▸ **Task**
Using the records below, quote only the span that opens with the line containing "This directory contains all" and closes with the line containing "This directory contains some", exactly and inclusively.

▸ **Data for this task**
┄┄┄┄┄┄
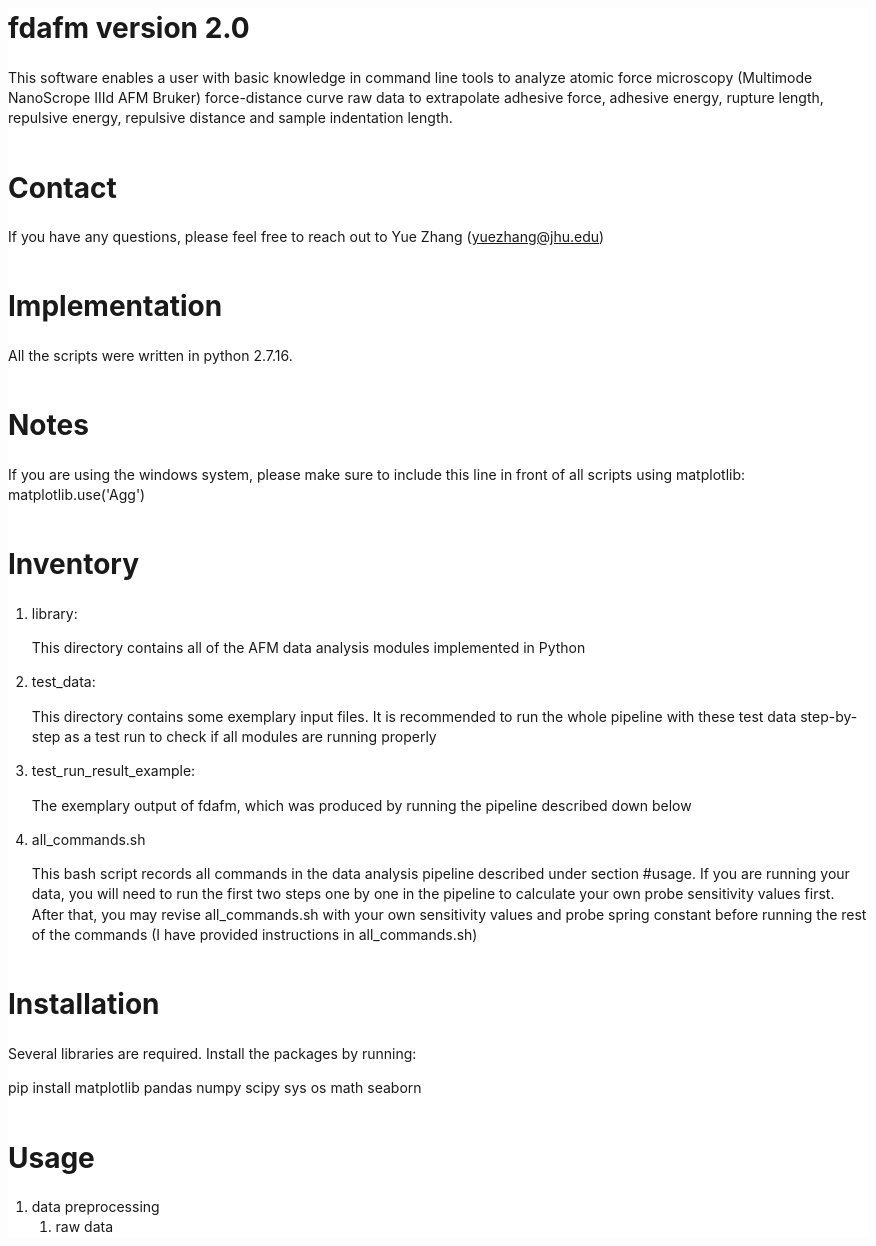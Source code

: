 # fdafm version 2.0
This software enables a user with basic knowledge in command line tools to analyze atomic force microscopy (Multimode NanoScrope IIId AFM Bruker) force-distance curve raw data to extrapolate adhesive force, adhesive energy, rupture length, repulsive energy, repulsive distance and sample indentation length.

# Contact
If you have any questions, please feel free to reach out to Yue Zhang (yuezhang@jhu.edu)

# Implementation
All the scripts were written in python 2.7.16. 

# Notes
If you are using the windows system, please make sure to include this line in front of all scripts using matplotlib:
matplotlib.use('Agg')

# Inventory
1. library:

	This directory contains all of the AFM data analysis modules implemented in Python
2. test_data:

	This directory contains some exemplary input files. It is recommended to run the whole pipeline with these test data step-by-step as a test run to check if all modules are running properly
3. test_run_result_example:

	The exemplary output of fdafm, which was produced by running the pipeline described down below 
4. all_commands.sh
	
	This bash script records all commands in the data analysis pipeline described under section #usage. If you are running your data, you will need to run the first two steps one by one in the pipeline to calculate your own probe sensitivity values first. After that, you may revise all_commands.sh with your own sensitivity values and probe spring constant before running the rest of the commands (I have provided instructions in all_commands.sh)
	
# Installation
Several libraries are required. Install the packages by running:

pip install matplotlib pandas numpy scipy sys os math seaborn

# Usage
1. data preprocessing
	1. raw data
┄┄┄┄┄┄
▸ **Result of this task**
	This directory contains all of the AFM data analysis modules implemented in Python
2. test_data:

	This directory contains some exemplary input files. It is recommended to run the whole pipeline with these test data step-by-step as a test run to check if all modules are running properly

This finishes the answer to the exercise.